Karen Warinsky began publishing poetry in 2011 and was named as a finalist for her poem “Legacy” in the Montreal International Poetry Contest in 2013. Her work has appeared in several anthologies, books and lit mags/blogs, and she has participated in many online open mics including Rattle’s Poets Respond and Ó Bhéal. She has two books, Gold in Autumn (2020), and Sunrise Ruby, (2022), both from Human Error Publishing.

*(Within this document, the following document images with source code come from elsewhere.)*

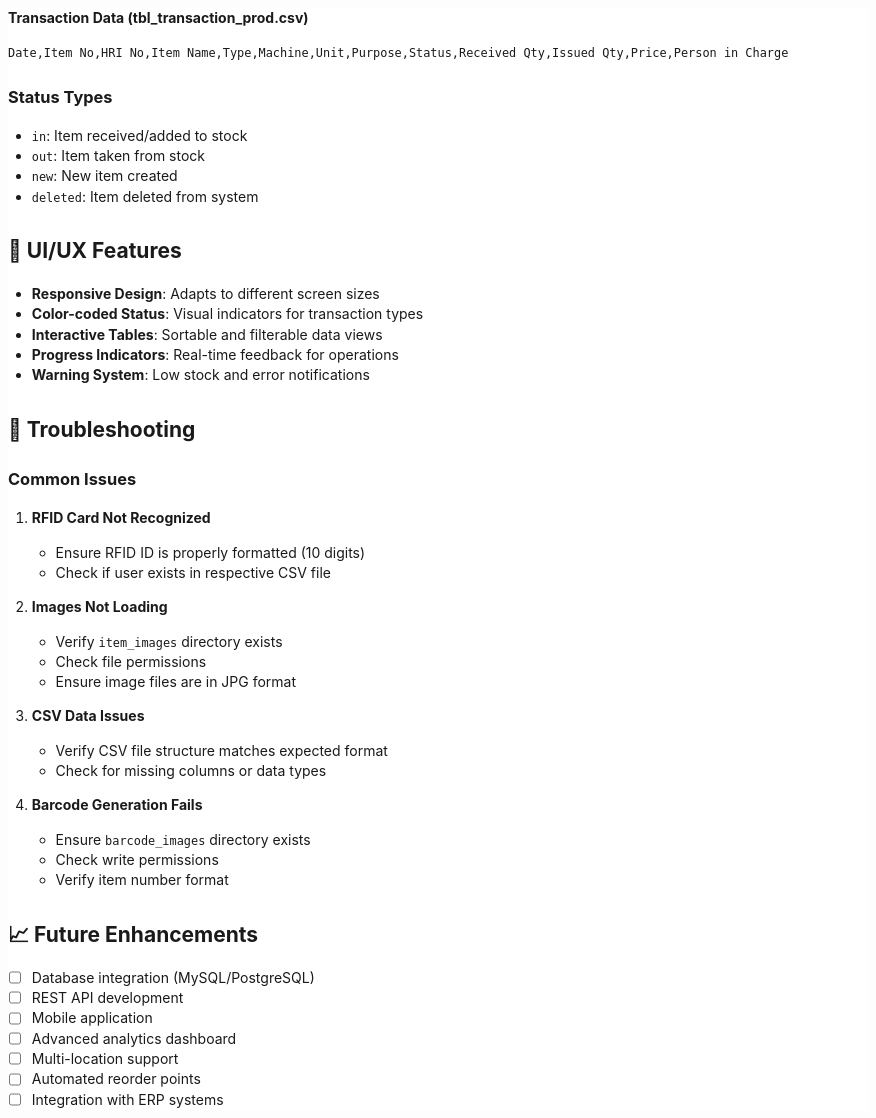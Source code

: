 **Transaction Data (tbl_transaction_prod.csv)**
```
Date,Item No,HRI No,Item Name,Type,Machine,Unit,Purpose,Status,Received Qty,Issued Qty,Price,Person in Charge
```

### Status Types
- `in`: Item received/added to stock
- `out`: Item taken from stock
- `new`: New item created
- `deleted`: Item deleted from system

## 🎨 UI/UX Features

- **Responsive Design**: Adapts to different screen sizes
- **Color-coded Status**: Visual indicators for transaction types
- **Interactive Tables**: Sortable and filterable data views
- **Progress Indicators**: Real-time feedback for operations
- **Warning System**: Low stock and error notifications

## 🐛 Troubleshooting

### Common Issues

1. **RFID Card Not Recognized**
   - Ensure RFID ID is properly formatted (10 digits)
   - Check if user exists in respective CSV file

2. **Images Not Loading**
   - Verify `item_images` directory exists
   - Check file permissions
   - Ensure image files are in JPG format

3. **CSV Data Issues**
   - Verify CSV file structure matches expected format
   - Check for missing columns or data types

4. **Barcode Generation Fails**
   - Ensure `barcode_images` directory exists
   - Check write permissions
   - Verify item number format

## 📈 Future Enhancements

- [ ] Database integration (MySQL/PostgreSQL)
- [ ] REST API development
- [ ] Mobile application
- [ ] Advanced analytics dashboard
- [ ] Multi-location support
- [ ] Automated reorder points
- [ ] Integration with ERP systems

Her work centers on mid-life, relationships, politics, and the search for spiritual connection through nature, and she coordinates poetry readings under the name Poets at Large.
Find her at karenwarinskypoetry.wordpress.com
Things Get Lost
Things get lost,
too much history to remember—
too many ancient kings, dust entombed cities,
battles won and lost and won again,
countries and capitals renamed.
stone cuts soften,
ancestors fall from view.
We forget their names.
chosen by careful mothers
bestowing benedictions on babies
for a plentiful, happy future.
And so today,
before things get lost
say their names:
Breonna, Philando, Trayvon,
rolling out in a cadence of hope
unmet in this world.
Say their names.
the pond, still and calm
we paddled slow and silent
through summer’s last day
sudden gunfire nearby
Sunday in America
Swimming in the Time of Kali Yuga
Her fears sometimes glide inside me
doing butterfly kicks and easy breast strokes
while I cannot swim.
My fear of water runs deep,
placed there by my mother’s stories and doubts,
a liquid fright running over every part of her life
doused by 20th century challenges,
the opening act of the apocalypse, the Kali Yuga, the singularity.
It was windy and cool
the morning of our diving lessons
and the young teacher
kept her clothes on over her swim suit,
so, I thought,
“She won’t come in after me.”
“She won’t get her clothes wet,”
because I had been dipped in doubt,
prepared for betrayal,
taught to expect the worst.
I stopped taking lessons.
Years later my three children became lifeguards;
strong and fearless they dove,
swam past the buoys,
an overcompensation for my driftwood life,
which had taken me far from my past,
from many worries,
though I am always watching for
a flash flood,
a time of unexpected inundation,
a time when nature decides to take back what is hers.